## BRIEF
Scan each line of the records for the word "true" and extract the ones that have it.

## PROVIDED ENTRIES
>>>
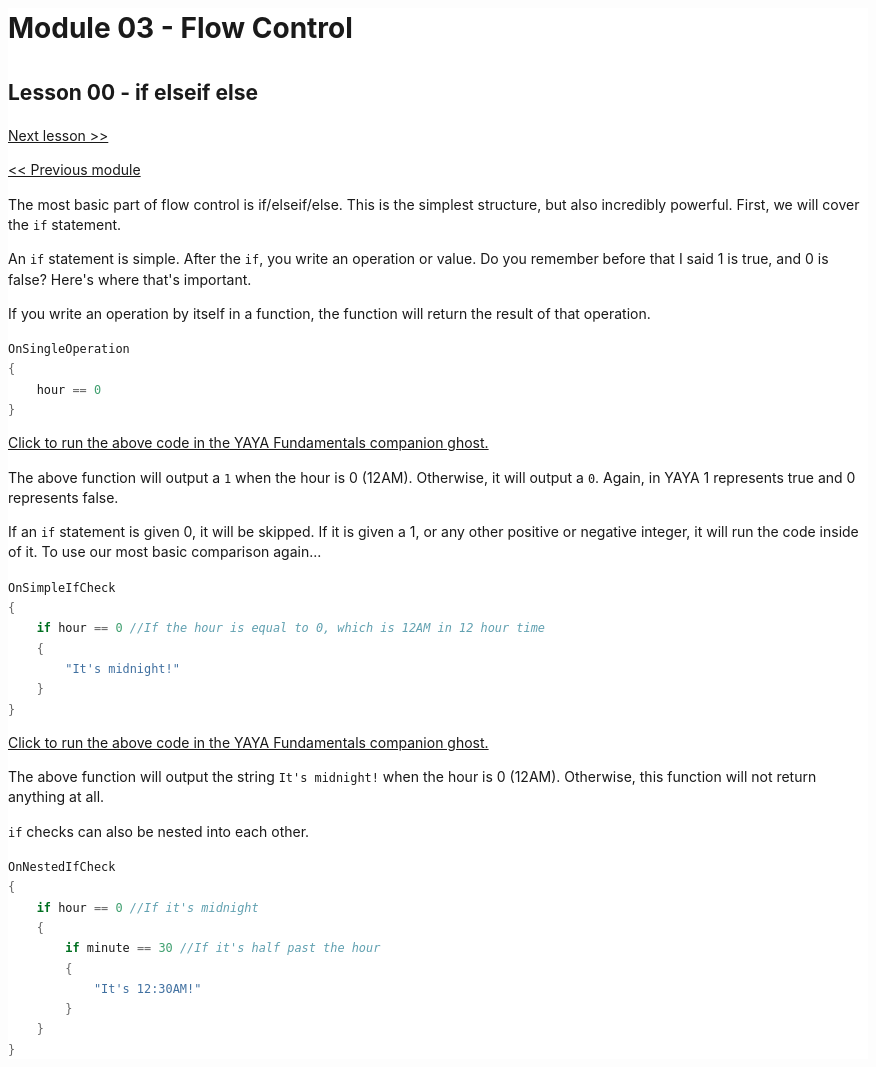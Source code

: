 # Module 03 - Flow Control

## Lesson 00 - if elseif else

[Next lesson >>](../module_03_flow_control/01_case_when_others.md)

[<< Previous module](../module_02_arrays/03_multidimensional_arrays.md)

The most basic part of flow control is if/elseif/else. This is the simplest structure, but also incredibly powerful. First, we will cover the `if` statement.

An `if` statement is simple. After the `if`, you write an operation or value. Do you remember before that I said 1 is true, and 0 is false? Here's where that's important.

If you write an operation by itself in a function, the function will return the result of that operation.

```c
OnSingleOperation
{
	hour == 0
}
```

[Click to run the above code in the YAYA Fundamentals companion ghost.](https://zichqec.github.io/s-the-skeleton/jump.html?url=x-ukagaka-link%3Atype%3Devent%26ghost%3DYAYA%20Fundamentals%26info%3DOnExample.M3.L0.SingleOperation)

The above function will output a `1` when the hour is 0 (12AM). Otherwise, it will output a `0`. Again, in YAYA 1 represents true and 0 represents false.

If an `if` statement is given 0, it will be skipped. If it is given a 1, or any other positive or negative integer, it will run the code inside of it. To use our most basic comparison again...

```c
OnSimpleIfCheck
{
	if hour == 0 //If the hour is equal to 0, which is 12AM in 12 hour time
	{
		"It's midnight!"
	}
}
```

[Click to run the above code in the YAYA Fundamentals companion ghost.](https://zichqec.github.io/s-the-skeleton/jump.html?url=x-ukagaka-link%3Atype%3Devent%26ghost%3DYAYA%20Fundamentals%26info%3DOnExample.M3.L0.SimpleIfCheck)

The above function will output the string `It's midnight!` when the hour is 0 (12AM). Otherwise, this function will not return anything at all.

`if` checks can also be nested into each other.

```c
OnNestedIfCheck
{
	if hour == 0 //If it's midnight
	{
		if minute == 30 //If it's half past the hour
		{
			"It's 12:30AM!"
		}
	}
}
```
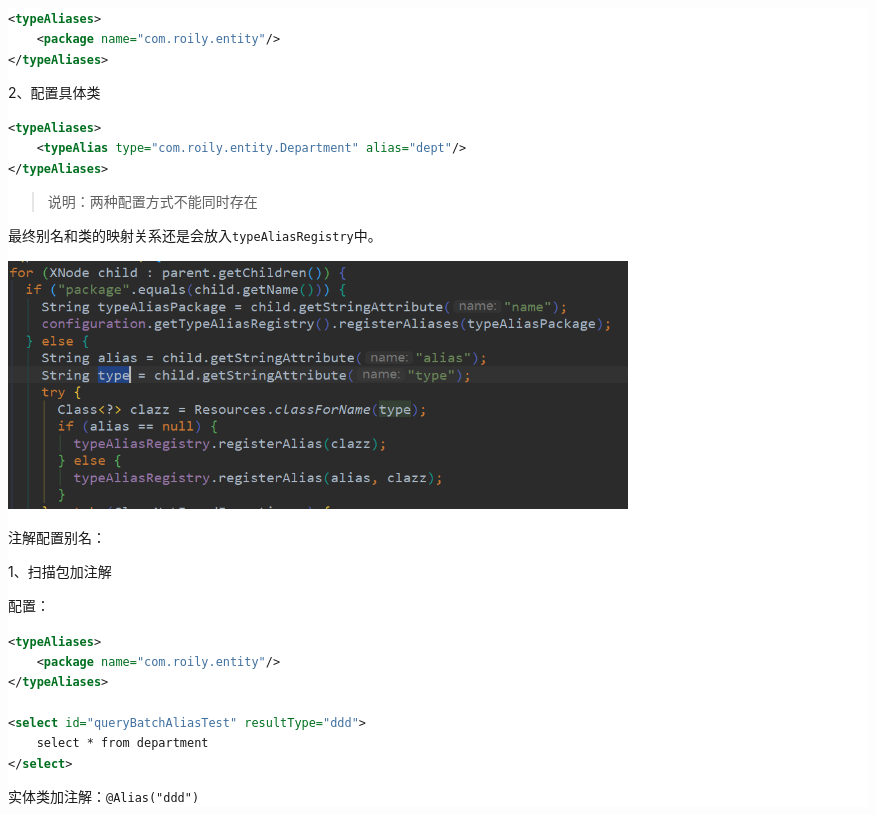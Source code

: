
 ```xml
<typeAliases>
    <package name="com.roily.entity"/>
</typeAliases>
```

2、配置具体类

```xml
<typeAliases>
    <typeAlias type="com.roily.entity.Department" alias="dept"/>
</typeAliases>
```

> 说明：两种配置方式不能同时存在



最终别名和类的映射关系还是会放入`typeAliasRegistry`中。

<img src="mybatis学习03.assets/image-20220309141038837.png" alt="image-20220309141038837" style="zoom:67%;" />

注解配置别名：

1、扫描包加注解

配置：

```xml
<typeAliases>
    <package name="com.roily.entity"/>
</typeAliases>

<select id="queryBatchAliasTest" resultType="ddd">
    select * from department
</select>
```

实体类加注解：`@Alias("ddd")`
<<<
## SOLVED EXERCISE
An `if` statement is simple. After the `if`, you write an operation or value. Do you remember before that I said 1 is true, and 0 is false? Here's where that's important.
The above function will output a `1` when the hour is 0 (12AM). Otherwise, it will output a `0`. Again, in YAYA 1 represents true and 0 represents false.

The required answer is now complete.